There are an increasing number of optimal-design paradigms used in architectural design nowadays. In these paradigms, a design task is formulated, or partially formulated, as an optimization problem. Multi-Disciplinary Optimization and Multi-Objective Optimization, as two important optimal-design paradigms, have shown their great potential in improving the performances of complex buildings in recent decades. Nevertheless, current paradigms for ill‑defined conceptual architectural design still lack ways to ensure the achievement of a reliable optimization problem, which hinders reliable design solutions despite the use of advanced optimization algorithms.

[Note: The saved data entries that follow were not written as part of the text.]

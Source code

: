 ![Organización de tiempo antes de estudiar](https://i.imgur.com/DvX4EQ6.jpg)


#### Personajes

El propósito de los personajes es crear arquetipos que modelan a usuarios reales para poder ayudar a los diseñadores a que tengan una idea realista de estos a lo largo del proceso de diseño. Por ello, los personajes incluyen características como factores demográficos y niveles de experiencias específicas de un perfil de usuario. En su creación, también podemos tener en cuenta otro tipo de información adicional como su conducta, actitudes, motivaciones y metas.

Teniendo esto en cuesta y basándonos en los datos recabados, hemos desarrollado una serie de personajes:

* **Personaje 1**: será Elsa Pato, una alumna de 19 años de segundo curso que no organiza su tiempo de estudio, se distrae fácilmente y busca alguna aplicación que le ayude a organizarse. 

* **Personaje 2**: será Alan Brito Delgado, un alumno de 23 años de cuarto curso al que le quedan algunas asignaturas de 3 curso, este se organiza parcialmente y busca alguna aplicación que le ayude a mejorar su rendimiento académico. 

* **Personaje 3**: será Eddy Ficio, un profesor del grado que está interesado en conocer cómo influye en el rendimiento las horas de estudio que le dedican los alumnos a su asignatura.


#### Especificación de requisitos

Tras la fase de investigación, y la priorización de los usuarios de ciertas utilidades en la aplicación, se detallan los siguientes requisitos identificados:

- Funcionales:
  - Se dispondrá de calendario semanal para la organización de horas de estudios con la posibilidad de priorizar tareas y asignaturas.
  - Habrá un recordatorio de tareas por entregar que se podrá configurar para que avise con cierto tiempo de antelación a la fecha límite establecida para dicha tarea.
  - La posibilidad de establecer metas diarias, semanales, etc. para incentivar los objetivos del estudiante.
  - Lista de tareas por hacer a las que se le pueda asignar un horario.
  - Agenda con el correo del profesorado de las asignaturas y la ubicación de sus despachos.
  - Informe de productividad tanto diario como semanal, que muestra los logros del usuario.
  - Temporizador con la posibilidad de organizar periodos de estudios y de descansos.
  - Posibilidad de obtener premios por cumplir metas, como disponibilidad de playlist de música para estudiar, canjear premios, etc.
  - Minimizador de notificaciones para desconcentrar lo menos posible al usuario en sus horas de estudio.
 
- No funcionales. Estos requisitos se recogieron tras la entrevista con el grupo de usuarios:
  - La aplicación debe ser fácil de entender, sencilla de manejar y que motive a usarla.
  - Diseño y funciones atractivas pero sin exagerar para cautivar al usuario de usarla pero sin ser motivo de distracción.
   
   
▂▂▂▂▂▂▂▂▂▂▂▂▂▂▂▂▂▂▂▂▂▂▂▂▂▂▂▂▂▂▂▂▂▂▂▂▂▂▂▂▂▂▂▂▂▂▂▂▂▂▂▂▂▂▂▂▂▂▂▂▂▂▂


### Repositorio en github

To address this problem, it is necessary to shift the focus from Optimization Problem Solving to Optimization Problem Formulation. This research particularly focuses on knowledge‑supported, dynamic and interactive Optimization Problem Re-Formulation in order to construct a new Multi‑Objective and Multi-Disciplinary Optimization (MOMDO) method suitable for use in ill‑defined conceptual architectural design. The proposed method consists of two subtype methods: Non‑dynamic, Interactive Re-formulation method (Subtype-I) and Dynamic, Interactive Re‑formulation method (Subtype-II), which can be used to explore design space in a convergent and divergent manner respectively. To support the re-formulation, various kinds of information and knowledge need to be extracted by utilizing different computational techniques, such as advanced sampling algorithms, Self-Organizing Map, Hierarchical Clustering, Smoothing Spline Analysis of Variance, Two-Level Variable Structure and modular programming. Moreover, a software workflow that can provide these computational techniques is developed; it integrates McNeel’s Grasshopper, ESTECO's modeFRONTIER and simulation software tools Daysim, EnergyPlus and Karamba3D. With the support of this software workflow, the proposed method is demonstrated via two case studies concerning the conceptual design of indoor sports halls.